07 April 2013

Reconciliation: The Church's Vital Sign


One thread that runs through today’s readings is vitality.  After His resurrection Jesus appears to the Church as one who, despite all appearances, has all power over sin, suffering, and death.  In Revelation, He claims to “hold the keys to death and the netherworld.”  That is authority!  While death seems all around us, and threatens to take us in time, Jesus has co-opted the end of earthly life into His victory.  Physical death thus becomes the gateway to everlasting life.  As a venerable Christmas hymn declares, “Now ye need not fear the grave: Jesus Christ is born to save!”
         
When Saint John first witnessed the Lord’s bold proclamation, he says that he “fell at his feet as though dead.”  Jesus stretches out His right hand and picks him up.  As material and spiritual beings, we hear today about other examples of how spiritual vitality is conveyed in ways accessible to the senses.  Jesus conveys the Holy Spirit of forgiveness and healing by breathing on the apostles as they gather in the upper room.  Later, the sick congregate around the apostles in the hopes that Peter would pass by them—that, maybe, just being in his presence would do something for them.  All of this supports the Church’s sacraments as tangible vehicles of the divine life, powered by His Word and operated by His ministers.
         
Today we advert to Reconciliation, to Sacramental Penance, as the ordinary means of forgiving serious sin and remitting its due punishment for the next world.  Jesus told the apostles, “Whose sins you forgive are forgiven them, and whose sins you retain are retained.”  He wouldn’t have said that unless He thereby invested the apostles with that sacred power.  To this day people approach the precious court of divine mercy in order to unburden themselves of whatever inhibits their growth in holiness, whatever cuts them off from God and others. 

As an authorized agent of the Holy Trinity, the priest forgives sins and liberates souls for sacrificial, Christian love.  He takes them, as it were, by the right—absolving— hand and raises them up.  By coming to meet the Lord with genuine contrition and deliberate intention, the forgiven penitent comes to share in the vitality of the Lord’s Resurrection in a way that transcends our frail and deceptive senses.  Like Saint John we can stand up and resolutely return to life with a new approach, although it requires our prayerful vigilance.

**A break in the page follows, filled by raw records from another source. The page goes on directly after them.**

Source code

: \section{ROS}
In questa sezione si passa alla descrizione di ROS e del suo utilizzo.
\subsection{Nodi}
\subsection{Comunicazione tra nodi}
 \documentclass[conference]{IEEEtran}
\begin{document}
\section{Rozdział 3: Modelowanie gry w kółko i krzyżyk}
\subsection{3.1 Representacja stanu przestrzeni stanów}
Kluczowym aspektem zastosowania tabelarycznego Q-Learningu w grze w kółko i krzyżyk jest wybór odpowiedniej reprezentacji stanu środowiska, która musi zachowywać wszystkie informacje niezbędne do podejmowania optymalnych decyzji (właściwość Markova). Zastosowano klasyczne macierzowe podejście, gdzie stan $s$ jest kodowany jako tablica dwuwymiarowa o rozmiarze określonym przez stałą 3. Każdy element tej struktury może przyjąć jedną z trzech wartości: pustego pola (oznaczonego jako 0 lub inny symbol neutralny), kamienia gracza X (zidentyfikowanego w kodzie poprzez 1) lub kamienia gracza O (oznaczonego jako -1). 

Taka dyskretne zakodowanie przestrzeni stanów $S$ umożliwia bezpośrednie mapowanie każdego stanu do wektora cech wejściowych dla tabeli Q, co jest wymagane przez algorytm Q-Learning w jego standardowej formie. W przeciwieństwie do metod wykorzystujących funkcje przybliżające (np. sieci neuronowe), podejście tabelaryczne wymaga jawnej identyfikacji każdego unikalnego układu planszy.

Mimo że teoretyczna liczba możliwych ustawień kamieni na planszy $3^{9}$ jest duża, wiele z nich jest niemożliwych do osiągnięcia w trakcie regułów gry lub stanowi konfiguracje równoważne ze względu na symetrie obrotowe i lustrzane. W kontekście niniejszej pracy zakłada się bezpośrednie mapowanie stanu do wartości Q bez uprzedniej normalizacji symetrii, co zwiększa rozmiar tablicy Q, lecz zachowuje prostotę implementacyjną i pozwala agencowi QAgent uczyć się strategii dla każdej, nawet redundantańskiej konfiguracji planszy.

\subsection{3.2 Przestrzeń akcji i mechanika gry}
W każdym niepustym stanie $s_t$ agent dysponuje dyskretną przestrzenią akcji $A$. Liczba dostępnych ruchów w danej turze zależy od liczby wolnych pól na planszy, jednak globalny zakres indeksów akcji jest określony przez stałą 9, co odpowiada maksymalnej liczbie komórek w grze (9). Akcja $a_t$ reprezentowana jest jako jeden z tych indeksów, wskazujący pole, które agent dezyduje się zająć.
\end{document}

The abiding offer of divine mercy exhorts us to place our sins with humble confidence in the Lord’s open side, to let them there, and to life the new life of grace.  Don’t let any fears hold you back from a good Confession, whether weeks, months, or years have passed since the last one.  Second only to the offering of the Holy Sacrifice of the Mass, Reconciliation is the reason for my existence.  And that’s not just because I’m a priest.  Are you not all partakers in the priesthood by virtue of your Baptism?  Then you, too, live to offer yourselves to the Father in union with the Son; you, too, live to repent of your sins and to embark upon a daily voyage of prayer and sacrifice.  Through this belief, may you have life in His Name!